Descriptive & Comparison¶

Data Summary¶

Computes pixel intensity histograms for images or descriptive statistics for DataFrames.

Details

Inputs:

any — an image (grayscale or RGB) or a pandas DataFrame
mask — optional mask to restrict image histograms to the masked region

Outputs:

table — histogram bin counts (images) or describe() summary (DataFrames)
figure — distribution plot of the input data

Direction	Port	Type
Input	`in`	in
Input	`mask`	mask
Output	`table`	table
Output	`fig`	fig

Outlier Detection¶

Detects and removes outliers in numerical data using statistical tests.

Details

Methods:

ROUT (Prism Regression) — robust nonlinear regression-based detection
ROUT (Fast Math) — faster variant of the ROUT method
Grubbs — classical single-outlier test applied iteratively
Threshold — Q value (ROUT) or alpha significance level (Grubbs).

Outputs two tables: rows kept and rows removed.

Direction	Port	Type
Input	`in`	table
Output	`kept`	table
Output	`removed`	table

Properties: Method

Grouped Comparison¶

Tests whether there are significant differences among two or more groups.

Details

Tests:

One-Way ANOVA — parametric, assumes normal distribution and equal variances
Kruskal-Wallis — non-parametric rank-based alternative to ANOVA

Outputs a summary table with test statistic, p-value, and significance flag.

Direction	Port	Type
Input	`in`	table
Output	`stats_table`	stat

Properties: Statistical Method

Pairwise Comparison¶

Performs pairwise comparisons between groups using parametric or non-parametric tests.

Details

Tests:

Student's T-test — parametric, assumes equal variance and normal distribution
Welch's T-test — parametric, does not assume equal variance
Mann-Whitney U — non-parametric rank-based test
Kolmogorov-Smirnov — tests whether two groups come from the same distribution
Two-sample Z-test — compares means when variance is known or n is large
Permutation test — non-parametric, no distributional assumptions, resampling-based
Tukey HSD — post-hoc test after ANOVA
Dunn — non-parametric post-hoc test (requires scikit-posthocs)
Fisher's Z — compare correlation coefficients between groups (target column = r values)
Alternative — two-sided (default), greater (group1 > group2), or less (group1 < group2).
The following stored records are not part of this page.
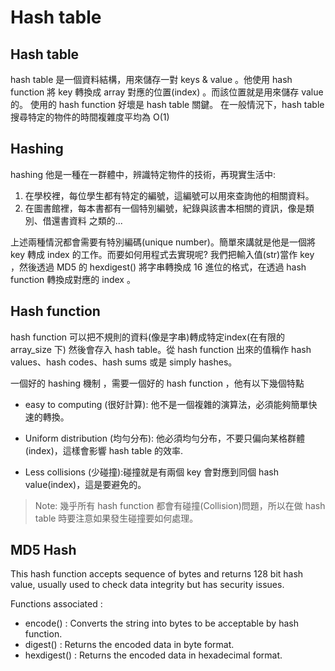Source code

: # Hash table
## Hash table
hash table 是一個資料結構，用來儲存一對 keys & value 。他使用 hash function 將 key 轉換成 array 對應的位置(index) 。而該位置就是用來儲存 value 的。
使用的 hash function 好壞是 hash table 關鍵。 在一般情況下，hash table 搜尋特定的物件的時間複雜度平均為 O(1)

## Hashing
hashing 他是一種在一群體中，辨識特定物件的技術，再現實生活中:
1. 在學校裡，每位學生都有特定的編號，這編號可以用來查詢他的相關資料。
2. 在圖書館裡，每本書都有一個特別編號，紀錄與該書本相關的資訊，像是類別、借還書資料 之類的...

上述兩種情況都會需要有特別編碼(unique number)。簡單來講就是他是一個將 key 轉成 index 的工作。而要如何用程式去實現呢? 我們把輸入值(str)當作 key ，然後透過 MD5 的 hexdigest() 將字串轉換成 16 進位的格式，在透過 hash function 轉換成對應的 index 。

## Hash function
hash function 可以把不規則的資料(像是字串)轉成特定index(在有限的 array_size 下) 然後會存入 hash table。從 hash function 出來的值稱作 hash values、hash codes、hash sums 或是 simply hashes。

一個好的 hashing 機制 ，需要一個好的 hash function ，他有以下幾個特點

- easy to computing (很好計算): 他不是一個複雜的演算法，必須能夠簡單快速的轉換。

- Uniform distribution (均勻分布): 他必須均勻分布，不要只偏向某格群體(index)，這樣會影響 hash table 的效率.

- Less collisions (少碰撞):碰撞就是有兩個 key 會對應到同個 hash value(index)，這是要避免的。

> Note: 幾乎所有 hash function 都會有碰撞(Collision)問題，所以在做 hash table 時要注意如果發生碰撞要如何處理。

## MD5 Hash
This hash function accepts sequence of bytes and returns 128 bit hash value, usually used to check data integrity but has security issues.

Functions associated :
* encode() : Converts the string into bytes to be acceptable by hash function.
* digest() : Returns the encoded data in byte format.
* hexdigest() : Returns the encoded data in hexadecimal format.
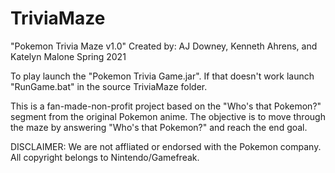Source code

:# TriviaMaze
"Pokemon Trivia Maze v1.0"
Created by: AJ Downey, Kenneth Ahrens, and Katelyn Malone
Spring 2021

To play launch the "Pokemon Trivia Game.jar". If that doesn't work launch "RunGame.bat" in the source TriviaMaze folder.

This is a fan-made-non-profit project based on the "Who's that Pokemon?" segment from the original Pokemon anime.
The objective is to move through the maze by answering "Who's that Pokemon?" and reach the end goal.

DISCLAIMER:
We are not affliated or endorsed with the Pokemon company. All copyright belongs to Nintendo/Gamefreak.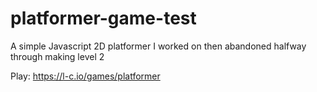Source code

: # platformer-game-test
A simple Javascript 2D platformer I worked on then abandoned halfway through making level 2

Play: https://l-c.io/games/platformer

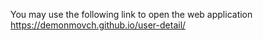 You may use the following link to open the web application https://demonmovch.github.io/user-detail/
Tukey HSD and Dunn are always two-sided.
P-Adj Method — multiple comparison correction (Bonferroni, Holm, BH).
N Permutations — number of resampling iterations for the permutation test (default 10,000).

Direction	Port	Type
Input	`in`	table
Output	`stats_table`	stat

Properties: Statistical Method, Alternative, N Permutations, P-Adj Method

Normality Test¶

Tests whether each numerical column in a DataFrame follows a normal distribution.

Details

Tests:

Shapiro-Wilk — recommended for small to moderate samples
Kolmogorov-Smirnov — compares against a theoretical normal CDF
Anderson-Darling — weighted variant sensitive to distribution tails

Outputs:

results — summary table with test statistic, p-value, and pass/fail per column.
qq_plot — Q-Q (quantile-quantile) plots for each column. Points following the red dashed reference line indicate normality; systematic curvature suggests non-normal distribution.

Use the Group Column option to test normality per group (e.g. per treatment condition before running a t-test or ANOVA).

Direction	Port	Type
Input	`in`	table
Output	`results`	table
Output	`qq_plot`	figure

Properties: Test(s)

Pairwise Matrix¶

Computes a pairwise correlation or distance matrix for all numeric columns and visualises it as a heatmap.

Details

Correlation methods:

Pearson — linear correlation coefficient, assumes normality
Spearman — rank-based, robust to outliers and non-normal distributions
Kendall — rank-based, slower but more exact for small sample sizes

Outputs a matrix table (for further analysis) and an annotated heatmap figure.

Direction	Port	Type
Input	`in`	table
Output	`table`	table
Output	`figure`	figure

Properties: Metric, Colormap, ,

Variance Test¶

Tests whether two or more groups have equal variance (homoscedasticity).

Details

Use this to decide between Student's t-test (equal variance) and Welch's t-test (unequal variance), or to check ANOVA assumptions.

Tests:

Levene's test — robust, works for non-normal data (recommended default)
Bartlett's test — more powerful but assumes normality
F-test — classical variance ratio test for exactly 2 groups (sensitive to non-normality)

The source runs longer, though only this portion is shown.